Step 1: Edit plantsensors.yaml
Open the plantsensors.yaml
file and locate lines marked with:
# comment when calibrating
You need to comment out those lines. For example:
Original:
unit_of_measurement: '%' # comment for calibration
Becomes:
# unit_of_measurement: '%' # comment for calibration
Repeat this for every line that includes # comment when calibrating
.
Then, locate lines marked like this:
# unit_of_measurement: "V" # uncomment for calibration
And uncomment them like so:
unit_of_measurement: "V" # uncomment for calibration
Repeat this for each similar line in the file.
Step 2: Flash the Firmware
Once you’ve made the changes:
- Plug in your T-Higrow sensor via USB.
- Open a terminal and run the following:
esphome run LILYGO-T-Higrow-ESP32.yaml
You can do this through Home Assistant (ESPHome Addon), but flashing via your PC is usually faster.

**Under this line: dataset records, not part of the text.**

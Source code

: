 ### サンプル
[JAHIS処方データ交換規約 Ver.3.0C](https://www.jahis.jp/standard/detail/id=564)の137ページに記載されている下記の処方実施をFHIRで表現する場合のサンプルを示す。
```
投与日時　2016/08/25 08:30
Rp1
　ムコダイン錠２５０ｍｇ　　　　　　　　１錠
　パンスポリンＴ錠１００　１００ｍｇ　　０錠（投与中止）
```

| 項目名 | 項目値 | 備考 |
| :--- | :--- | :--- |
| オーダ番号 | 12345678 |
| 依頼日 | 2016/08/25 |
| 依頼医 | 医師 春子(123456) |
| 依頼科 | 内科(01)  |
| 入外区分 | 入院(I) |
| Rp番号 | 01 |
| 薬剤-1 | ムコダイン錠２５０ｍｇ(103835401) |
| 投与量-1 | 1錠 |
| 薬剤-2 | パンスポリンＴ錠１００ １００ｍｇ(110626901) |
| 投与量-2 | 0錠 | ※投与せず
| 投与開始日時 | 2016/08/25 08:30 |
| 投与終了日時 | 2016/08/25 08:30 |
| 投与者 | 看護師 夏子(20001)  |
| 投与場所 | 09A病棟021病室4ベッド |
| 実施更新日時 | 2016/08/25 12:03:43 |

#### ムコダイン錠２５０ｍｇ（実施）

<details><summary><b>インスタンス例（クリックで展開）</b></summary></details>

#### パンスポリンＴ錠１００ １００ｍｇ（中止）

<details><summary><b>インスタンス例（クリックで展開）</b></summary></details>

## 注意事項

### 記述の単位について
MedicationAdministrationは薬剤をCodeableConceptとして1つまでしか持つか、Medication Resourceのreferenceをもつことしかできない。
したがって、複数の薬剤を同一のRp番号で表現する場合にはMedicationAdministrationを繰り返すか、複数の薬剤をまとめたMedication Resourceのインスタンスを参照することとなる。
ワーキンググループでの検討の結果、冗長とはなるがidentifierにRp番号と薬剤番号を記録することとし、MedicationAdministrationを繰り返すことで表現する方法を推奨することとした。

While it’s compiling, grab a glass of water — you’ll need it later.
Step 3: Get a Dry Measurement
After flashing:
- Clean and dry the sensor completely.
- Watch the log output. Look for lines like these:
[15:46:50][D][sensor:127]: '... Soil Conductivity': Sending state 0.07500 V
[15:46:46][D][sensor:127]: '... Soil Moisture': Sending state 2.83500 V
Write down the values — these are your dry (minimum) readings.
Let the sensor run untouched for 10 minutes, then confirm the readings are stable.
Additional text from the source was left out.